> THE PROBLEM
Print the listing below exactly, minus its pictures.

> SUPPLIED RECORDS
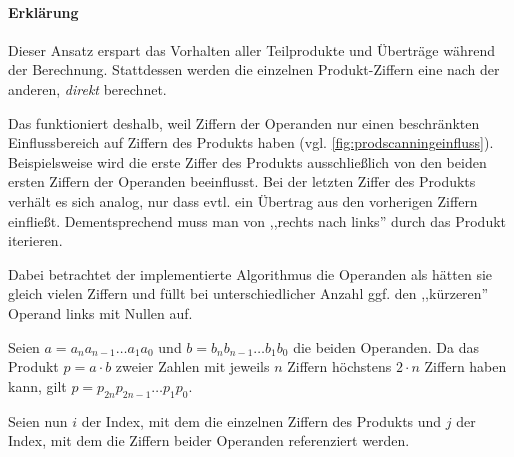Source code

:     \paragraph*{Erklärung}
    Dieser Ansatz erspart das Vorhalten aller Teilprodukte und Überträge während der Berechnung. Stattdessen werden die einzelnen Produkt-Ziffern eine nach der anderen, \emph{direkt} berechnet.

    Das funktioniert deshalb, weil Ziffern der Operanden nur einen beschränkten Einflussbereich auf Ziffern des Produkts haben (vgl. \autoref{fig:prodscanningeinfluss}). Beispielsweise wird die erste Ziffer des Produkts ausschließlich von den beiden ersten Ziffern der Operanden beeinflusst. Bei der letzten Ziffer des Produkts verhält es sich analog, nur dass evtl. ein Übertrag aus den vorherigen Ziffern einfließt. Dementsprechend muss man von ,,rechts nach links'' durch das Produkt iterieren.

    Dabei betrachtet der implementierte Algorithmus die Operanden als hätten sie gleich vielen Ziffern und füllt bei unterschiedlicher Anzahl ggf. den ,,kürzeren'' Operand links mit Nullen auf.

    Seien $a=a_{n}a_{n-1}\dots{}a_{1}a_{0}$ und $b=b_{n}b_{n-1}\dots{}b_{1}b_{0}$ die beiden Operanden.
    Da das Produkt $p = a \cdot b$ zweier Zahlen mit jeweils $n$ Ziffern höchstens $2 \cdot n$ Ziffern haben kann, gilt $p=p_{2n}p_{2 n-1}\dots{}p_{1}p_{0}$.

    Seien nun $i$ der Index, mit dem die einzelnen Ziffern des Produkts
    und $j$ der Index, mit dem die Ziffern beider Operanden referenziert werden.

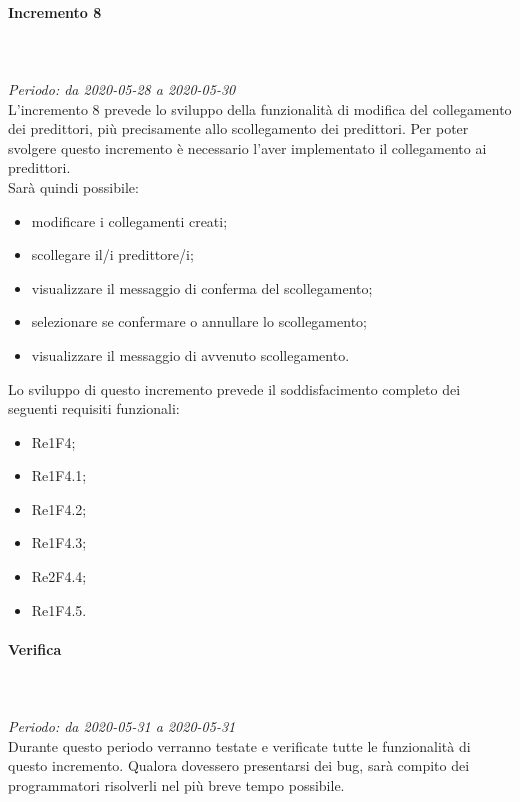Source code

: \paragraph{Incremento 8}\mbox{} \\ \mbox{} \\ 
\textit{Periodo: da 2020-05-28 a 2020-05-30}\\
L’incremento 8 prevede lo sviluppo della funzionalità di modifica del collegamento dei predittori, più precisamente allo scollegamento dei predittori. Per poter svolgere questo incremento è necessario l'aver implementato il collegamento ai predittori. \\
Sarà quindi possibile:
\begin{itemize}
	\item modificare i collegamenti creati;
	\item scollegare il/i predittore/i;
	\item visualizzare il messaggio di conferma del scollegamento;
	\item selezionare se confermare o annullare lo scollegamento;
	\item visualizzare il messaggio di avvenuto scollegamento.
\end{itemize}
Lo sviluppo di questo incremento prevede il soddisfacimento completo dei seguenti requisiti funzionali:
\begin{itemize}
\item Re1F4;
\item Re1F4.1;
\item Re1F4.2;
\item Re1F4.3;
\item Re2F4.4;
\item Re1F4.5.
\end{itemize}
\paragraph*{Verifica}\mbox{} \\ \mbox{} \\ 
\textit{Periodo: da 2020-05-31 a 2020-05-31}\\
Durante questo periodo verranno testate e verificate tutte le funzionalità di questo incremento. Qualora dovessero presentarsi dei bug, sarà compito dei programmatori risolverli nel più breve tempo possibile.


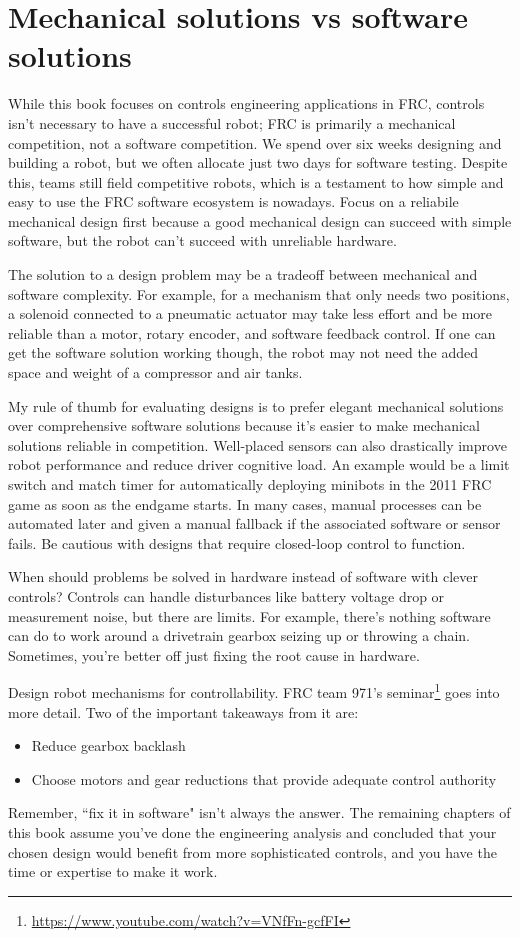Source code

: \section{Mechanical solutions vs software solutions}

While this book focuses on controls engineering applications in FRC, controls
isn't necessary to have a successful robot; FRC is primarily a mechanical
competition, not a software competition. We spend over six weeks designing and
building a robot, but we often allocate just two days for software testing.
Despite this, teams still field competitive robots, which is a testament to how
simple and easy to use the FRC software ecosystem is nowadays. Focus on a
reliabile mechanical design first because a good mechanical design can succeed
with simple software, but the robot can't succeed with unreliable hardware.

The solution to a design problem may be a tradeoff between mechanical and
software complexity. For example, for a mechanism that only needs two positions,
a solenoid connected to a pneumatic actuator may take less effort and be more
reliable than a motor, rotary encoder, and software feedback control. If one can
get the software solution working though, the robot may not need the added space
and weight of a compressor and air tanks.

My rule of thumb for evaluating designs is to prefer elegant mechanical
solutions over comprehensive software solutions because it's easier to make
mechanical solutions reliable in competition. Well-placed sensors can also
drastically improve robot performance and reduce driver cognitive load. An
example would be a limit switch and match timer for automatically deploying
minibots in the 2011 FRC game as soon as the endgame starts. In many cases,
manual processes can be automated later and given a manual fallback if the
associated software or sensor fails. Be cautious with designs that require
closed-loop control to function.

When should problems be solved in hardware instead of software with clever
controls? Controls can handle disturbances like battery voltage drop or
measurement noise, but there are limits. For example, there's nothing software
can do to work around a drivetrain gearbox seizing up or throwing a chain.
Sometimes, you're better off just fixing the root cause in hardware.

Design robot mechanisms for controllability. FRC team 971's
seminar\footnote{\url{https://www.youtube.com/watch?v=VNfFn-gcfFI}} goes into
more detail. Two of the important takeaways from it are:
\begin{itemize}
  \item Reduce gearbox backlash
  \item Choose motors and gear reductions that provide adequate control
        authority
\end{itemize}

Remember, ``fix it in software" isn't always the answer. The remaining chapters
of this book assume you've done the engineering analysis and concluded that your
chosen design would benefit from more sophisticated controls, and you have the
time or expertise to make it work.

> YOUR RESPONSE
Source code

:     \paragraph*{Erklärung}
    Dieser Ansatz erspart das Vorhalten aller Teilprodukte und Überträge während der Berechnung. Stattdessen werden die einzelnen Produkt-Ziffern eine nach der anderen, \emph{direkt} berechnet.

    Das funktioniert deshalb, weil Ziffern der Operanden nur einen beschränkten Einflussbereich auf Ziffern des Produkts haben (vgl. \autoref{fig:prodscanningeinfluss}). Beispielsweise wird die erste Ziffer des Produkts ausschließlich von den beiden ersten Ziffern der Operanden beeinflusst. Bei der letzten Ziffer des Produkts verhält es sich analog, nur dass evtl. ein Übertrag aus den vorherigen Ziffern einfließt. Dementsprechend muss man von ,,rechts nach links'' durch das Produkt iterieren.

    Dabei betrachtet der implementierte Algorithmus die Operanden als hätten sie gleich vielen Ziffern und füllt bei unterschiedlicher Anzahl ggf. den ,,kürzeren'' Operand links mit Nullen auf.

    Seien $a=a_{n}a_{n-1}\dots{}a_{1}a_{0}$ und $b=b_{n}b_{n-1}\dots{}b_{1}b_{0}$ die beiden Operanden.
    Da das Produkt $p = a \cdot b$ zweier Zahlen mit jeweils $n$ Ziffern höchstens $2 \cdot n$ Ziffern haben kann, gilt $p=p_{2n}p_{2 n-1}\dots{}p_{1}p_{0}$.

    Seien nun $i$ der Index, mit dem die einzelnen Ziffern des Produkts
    und $j$ der Index, mit dem die Ziffern beider Operanden referenziert werden.

Source code

: \paragraph{Incremento 8}\mbox{} \\ \mbox{} \\ 
\textit{Periodo: da 2020-05-28 a 2020-05-30}\\
L’incremento 8 prevede lo sviluppo della funzionalità di modifica del collegamento dei predittori, più precisamente allo scollegamento dei predittori. Per poter svolgere questo incremento è necessario l'aver implementato il collegamento ai predittori. \\
Sarà quindi possibile:
\begin{itemize}
	\item modificare i collegamenti creati;
	\item scollegare il/i predittore/i;
	\item visualizzare il messaggio di conferma del scollegamento;
	\item selezionare se confermare o annullare lo scollegamento;
	\item visualizzare il messaggio di avvenuto scollegamento.
\end{itemize}
Lo sviluppo di questo incremento prevede il soddisfacimento completo dei seguenti requisiti funzionali:
\begin{itemize}
\item Re1F4;
\item Re1F4.1;
\item Re1F4.2;
\item Re1F4.3;
\item Re2F4.4;
\item Re1F4.5.
\end{itemize}
\paragraph*{Verifica}\mbox{} \\ \mbox{} \\ 
\textit{Periodo: da 2020-05-31 a 2020-05-31}\\
Durante questo periodo verranno testate e verificate tutte le funzionalità di questo incremento. Qualora dovessero presentarsi dei bug, sarà compito dei programmatori risolverli nel più breve tempo possibile.


Source code

: \section{Mechanical solutions vs software solutions}

While this book focuses on controls engineering applications in FRC, controls
isn't necessary to have a successful robot; FRC is primarily a mechanical
competition, not a software competition. We spend over six weeks designing and
building a robot, but we often allocate just two days for software testing.
Despite this, teams still field competitive robots, which is a testament to how
simple and easy to use the FRC software ecosystem is nowadays. Focus on a
reliabile mechanical design first because a good mechanical design can succeed
with simple software, but the robot can't succeed with unreliable hardware.

The solution to a design problem may be a tradeoff between mechanical and
software complexity. For example, for a mechanism that only needs two positions,
a solenoid connected to a pneumatic actuator may take less effort and be more
reliable than a motor, rotary encoder, and software feedback control. If one can
get the software solution working though, the robot may not need the added space
and weight of a compressor and air tanks.

My rule of thumb for evaluating designs is to prefer elegant mechanical
solutions over comprehensive software solutions because it's easier to make
mechanical solutions reliable in competition. Well-placed sensors can also
drastically improve robot performance and reduce driver cognitive load. An
example would be a limit switch and match timer for automatically deploying
minibots in the 2011 FRC game as soon as the endgame starts. In many cases,
manual processes can be automated later and given a manual fallback if the
associated software or sensor fails. Be cautious with designs that require
closed-loop control to function.

When should problems be solved in hardware instead of software with clever
controls? Controls can handle disturbances like battery voltage drop or
measurement noise, but there are limits. For example, there's nothing software
can do to work around a drivetrain gearbox seizing up or throwing a chain.
Sometimes, you're better off just fixing the root cause in hardware.

Design robot mechanisms for controllability. FRC team 971's
seminar\footnote{\url{https://www.youtube.com/watch?v=VNfFn-gcfFI}} goes into
more detail. Two of the important takeaways from it are:
\begin{itemize}
  \item Reduce gearbox backlash
  \item Choose motors and gear reductions that provide adequate control
        authority
\end{itemize}

Remember, ``fix it in software" isn't always the answer. The remaining chapters
of this book assume you've done the engineering analysis and concluded that your
chosen design would benefit from more sophisticated controls, and you have the
time or expertise to make it work.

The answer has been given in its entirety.